Your objective:
With the pictures left out, print exactly the lines below that run from the one containing "- **目的**：深入讨论实验设计和细节" through the one containing "食甚 - 經朔</n>".

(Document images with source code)
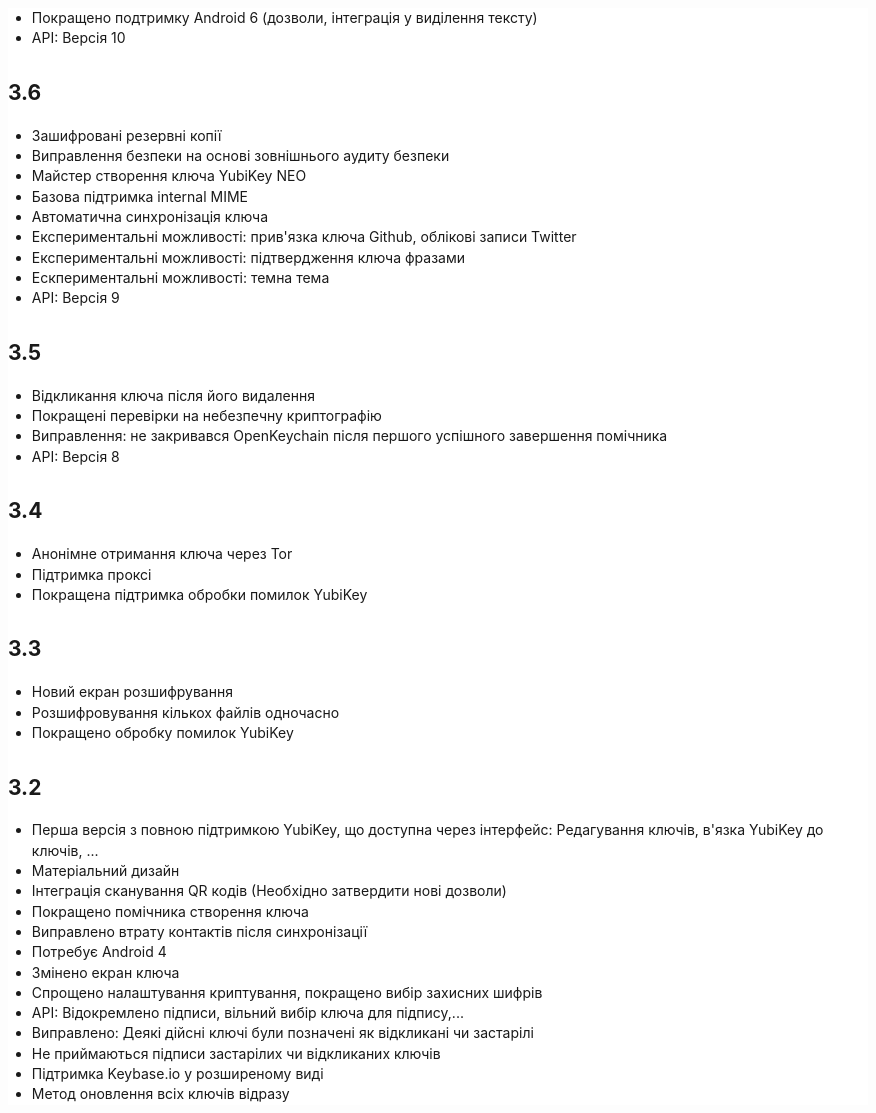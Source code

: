  * Покращено подтримку Android 6 (дозволи, інтеграція у виділення тексту)
  * API: Версія 10


## 3.6

  * Зашифровані резервні копії
  * Виправлення безпеки на основі зовнішнього аудиту безпеки
  * Майстер створення ключа YubiKey NEO
  * Базова підтримка internal MIME
  * Автоматична синхронізація ключа
  * Експериментальні можливості: прив'язка ключа Github, облікові записи Twitter
  * Експериментальні можливості: підтвердження ключа фразами
  * Ескпериментальні можливості: темна тема
  * API: Версія 9


## 3.5

  * Відкликання ключа після його видалення
  * Покращені перевірки на небезпечну криптографію
  * Виправлення: не закривався OpenKeychain після першого успішного завершення помічника
  * API: Версія 8


## 3.4

  * Анонімне отримання ключа через Tor
  * Підтримка проксі
  * Покращена підтримка обробки помилок YubiKey


## 3.3

  * Новий екран розшифрування
  * Розшифровування кількох файлів одночасно
  * Покращено обробку помилок YubiKey


## 3.2

  * Перша версія з повною підтримкою YubiKey, що доступна через інтерфейс: Редагування ключів, в'язка YubiKey до ключів, ...
  * Матеріальний дизайн
  * Інтеграція сканування QR кодів (Необхідно затвердити нові дозволи)
  * Покращено помічника створення ключа
  * Виправлено втрату контактів після синхронізації
  * Потребує Android 4
  * Змінено екран ключа
  * Спрощено налаштування криптування, покращено вибір захисних шифрів
  * API: Відокремлено підписи, вільний вибір ключа для підпису,...
  * Виправлено: Деякі дійсні ключі були позначені як відкликані чи застарілі
  * Не приймаються підписи застарілих чи відкликаних ключів
  * Підтримка Keybase.io у розширеному виді
  * Метод оновлення всіх ключів відразу
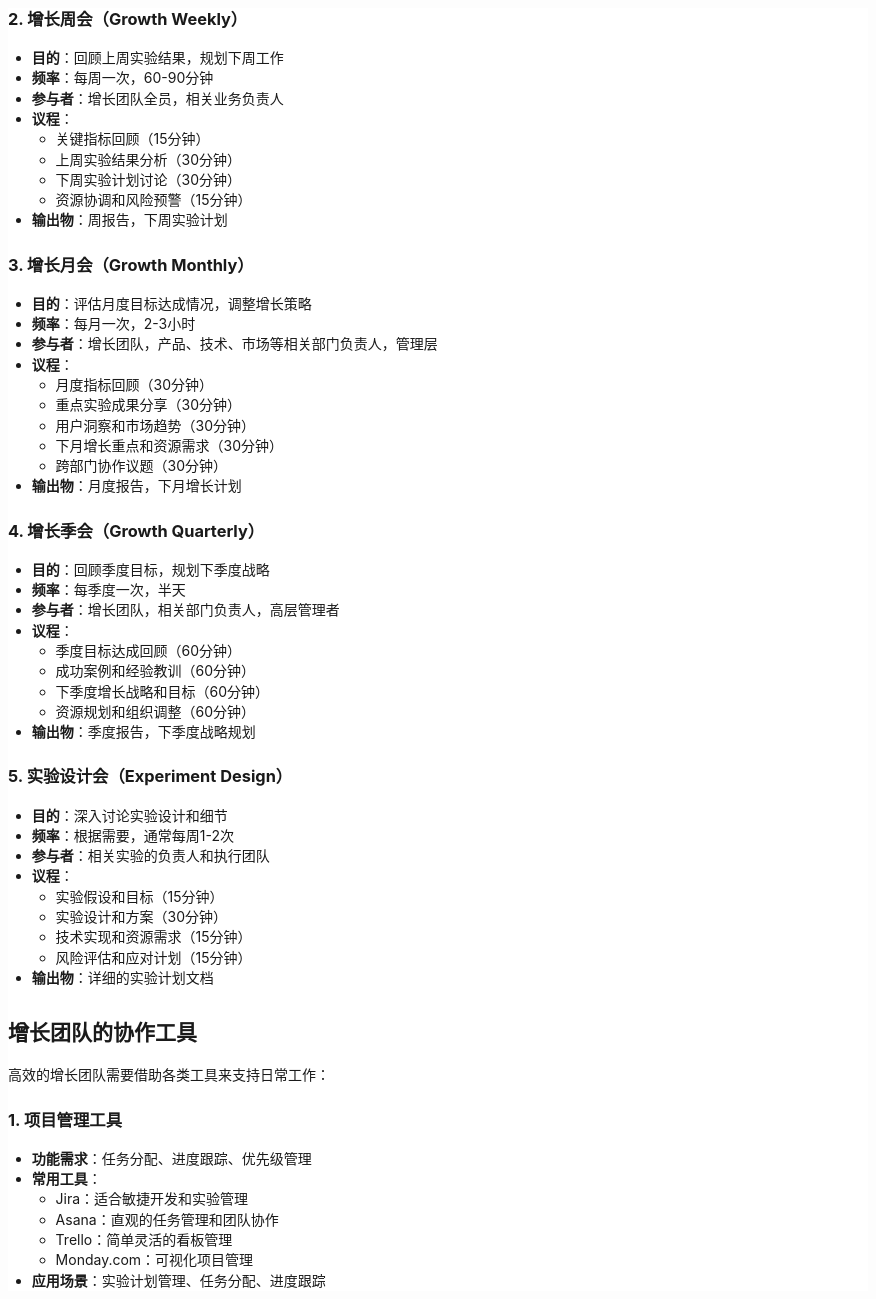 ### 2. 增长周会（Growth Weekly）
- **目的**：回顾上周实验结果，规划下周工作
- **频率**：每周一次，60-90分钟
- **参与者**：增长团队全员，相关业务负责人
- **议程**：
  - 关键指标回顾（15分钟）
  - 上周实验结果分析（30分钟）
  - 下周实验计划讨论（30分钟）
  - 资源协调和风险预警（15分钟）
- **输出物**：周报告，下周实验计划

### 3. 增长月会（Growth Monthly）
- **目的**：评估月度目标达成情况，调整增长策略
- **频率**：每月一次，2-3小时
- **参与者**：增长团队，产品、技术、市场等相关部门负责人，管理层
- **议程**：
  - 月度指标回顾（30分钟）
  - 重点实验成果分享（30分钟）
  - 用户洞察和市场趋势（30分钟）
  - 下月增长重点和资源需求（30分钟）
  - 跨部门协作议题（30分钟）
- **输出物**：月度报告，下月增长计划

### 4. 增长季会（Growth Quarterly）
- **目的**：回顾季度目标，规划下季度战略
- **频率**：每季度一次，半天
- **参与者**：增长团队，相关部门负责人，高层管理者
- **议程**：
  - 季度目标达成回顾（60分钟）
  - 成功案例和经验教训（60分钟）
  - 下季度增长战略和目标（60分钟）
  - 资源规划和组织调整（60分钟）
- **输出物**：季度报告，下季度战略规划

### 5. 实验设计会（Experiment Design）
- **目的**：深入讨论实验设计和细节
- **频率**：根据需要，通常每周1-2次
- **参与者**：相关实验的负责人和执行团队
- **议程**：
  - 实验假设和目标（15分钟）
  - 实验设计和方案（30分钟）
  - 技术实现和资源需求（15分钟）
  - 风险评估和应对计划（15分钟）
- **输出物**：详细的实验计划文档

## 增长团队的协作工具

高效的增长团队需要借助各类工具来支持日常工作：

### 1. 项目管理工具
- **功能需求**：任务分配、进度跟踪、优先级管理
- **常用工具**：
  - Jira：适合敏捷开发和实验管理
  - Asana：直观的任务管理和团队协作
  - Trello：简单灵活的看板管理
  - Monday.com：可视化项目管理
- **应用场景**：实验计划管理、任务分配、进度跟踪
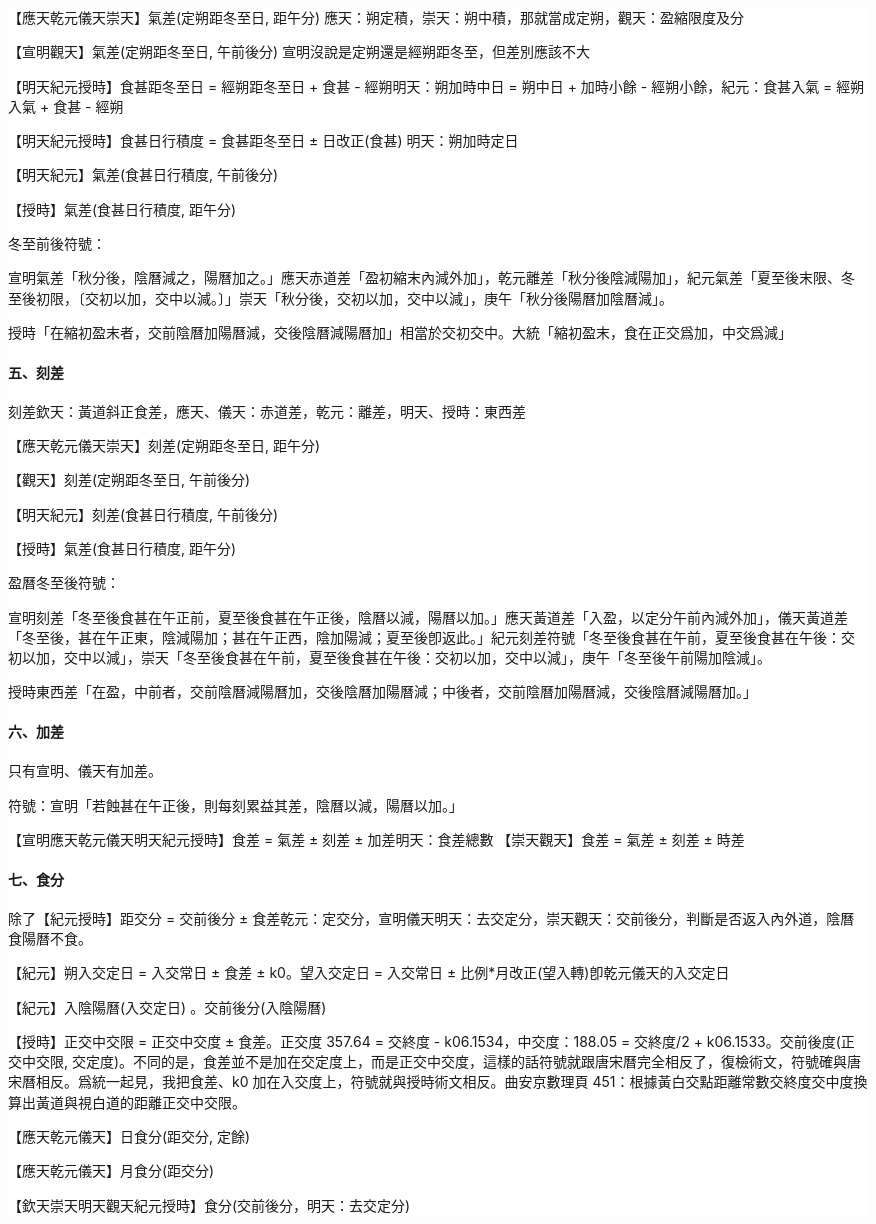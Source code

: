 【應天乾元儀天崇天】氣差(定朔距冬至日, 距午分)   <n>應天：朔定積，崇天：朔中積，那就當成定朔，觀天：盈縮限度及分</n>

【宣明觀天】氣差(定朔距冬至日, 午前後分) <n>宣明沒說是定朔還是經朔距冬至，但差別應該不大</n>

【明天紀元授時】食甚距冬至日 = 經朔距冬至日 + 食甚 - 經朔<n>明天：朔加時中日 = 朔中日 + 加時小餘 - 經朔小餘，紀元：食甚入氣 = 經朔入氣 + 食甚 - 經朔</n>

【明天紀元授時】食甚日行積度 = 食甚距冬至日 ± 日改正(食甚) <n>明天：朔加時定日</n>

【明天紀元】氣差(食甚日行積度, 午前後分)

【授時】氣差(食甚日行積度, 距午分)

冬至前後符號：

宣明氣差「秋分後，陰曆減之，陽曆加之。」應天赤道差「盈初縮末內減外加」，乾元離差「秋分後陰減陽加」，紀元氣差「夏至後末限、冬至後初限，〔交初以加，交中以減。〕」崇天「秋分後，交初以加，交中以減」，庚午「秋分後陽曆加陰曆減」。

授時「在縮初盈末者，交前陰曆加陽曆減，交後陰曆減陽曆加」相當於交初交中。大統「縮初盈末，食在正交爲加，中交爲減」

#### 五、刻差

刻差<n>欽天：黃道斜正食差，應天、儀天：赤道差，乾元：離差，明天、授時：東西差</n>

【應天乾元儀天崇天】刻差(定朔距冬至日, 距午分)

【觀天】刻差(定朔距冬至日, 午前後分)

【明天紀元】刻差(食甚日行積度, 午前後分)

【授時】氣差(食甚日行積度, 距午分)

盈曆<n>冬至後</n>符號：

宣明刻差「冬至後食甚在午正前，夏至後食甚在午正後，陰曆以減，陽曆以加。」應天黃道差「入盈，以定分午前內減外加」，儀天黃道差「冬至後，甚在午正東，陰減陽加；甚在午正西，陰加陽減；夏至後卽返此。」紀元刻差符號「冬至後食甚在午前，夏至後食甚在午後：交初以加，交中以減」，崇天「冬至後食甚在午前，夏至後食甚在午後：交初以加，交中以減」，庚午「冬至後午前陽加陰減」。

授時東西差「在盈，中前者，交前陰曆減陽曆加，交後陰曆加陽曆減；中後者，交前陰曆加陽曆減，交後陰曆減陽曆加。」

#### 六、加差

只有宣明、儀天有加差。

符號：宣明「若蝕甚在午正後，則每刻累益其差，陰曆以減，陽曆以加。」

【宣明應天乾元儀天明天紀元授時】食差 = 氣差 ± 刻差 ± 加差<n>明天：食差總數</n> 【崇天觀天】食差 = 氣差 ± 刻差 ± 時差

#### 七、食分

除了【紀元授時】距交分 = 交前後分 ± 食差<n>乾元：定交分，宣明儀天明天：去交定分，崇天觀天：交前後分</n>，判斷是否返入內外道，陰曆食陽曆不食。

【紀元】朔入交定日 = 入交常日 ± 食差 ± k0。望入交定日 = 入交常日 ± 比例*月改正(望入轉)<n>卽乾元儀天的入交定日</n>

【紀元】入陰陽曆(入交定日) 。交前後分(入陰陽曆)

【授時】正交中交限 = 正交中交度 ± 食差。正交度 357.64 = 交終度 - k0<n>6.1534</n>，中交度：188.05 = 交終度/2 + k0<n>6.1533</n>。交前後度(正交中交限, 交定度)。不同的是，食差並不是加在交定度上，而是正交中交度，這樣的話符號就跟唐宋曆完全相反了，復檢術文，符號確與唐宋曆相反。爲統一起見，我把食差、k0 加在入交度上，符號就與授時術文相反。曲安京<v>數理</v>頁 451：根據黃白交點距離常數<n>交終度交中度</n>換算出黃道與視白道的距離<n>正交中交限</n>。

【應天乾元儀天】日食分(距交分, 定餘)

【應天乾元儀天】月食分(距交分)

【欽天崇天明天觀天紀元授時】食分(交前後分，明天：去交定分)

Answer space:
- **目的**：深入讨论实验设计和细节
- **频率**：根据需要，通常每周1-2次
- **参与者**：相关实验的负责人和执行团队
- **议程**：
  - 实验假设和目标（15分钟）
  - 实验设计和方案（30分钟）
  - 技术实现和资源需求（15分钟）
  - 风险评估和应对计划（15分钟）
- **输出物**：详细的实验计划文档

## 增长团队的协作工具

高效的增长团队需要借助各类工具来支持日常工作：

### 1. 项目管理工具
- **功能需求**：任务分配、进度跟踪、优先级管理
- **常用工具**：
  - Jira：适合敏捷开发和实验管理
  - Asana：直观的任务管理和团队协作
  - Trello：简单灵活的看板管理
  - Monday.com：可视化项目管理
- **应用场景**：实验计划管理、任务分配、进度跟踪
Source code

: 【應天乾元儀天崇天】氣差(定朔距冬至日, 距午分)   <n>應天：朔定積，崇天：朔中積，那就當成定朔，觀天：盈縮限度及分</n>

【宣明觀天】氣差(定朔距冬至日, 午前後分) <n>宣明沒說是定朔還是經朔距冬至，但差別應該不大</n>

【明天紀元授時】食甚距冬至日 = 經朔距冬至日 + 食甚 - 經朔<n>明天：朔加時中日 = 朔中日 + 加時小餘 - 經朔小餘，紀元：食甚入氣 = 經朔入氣 + 食甚 - 經朔</n>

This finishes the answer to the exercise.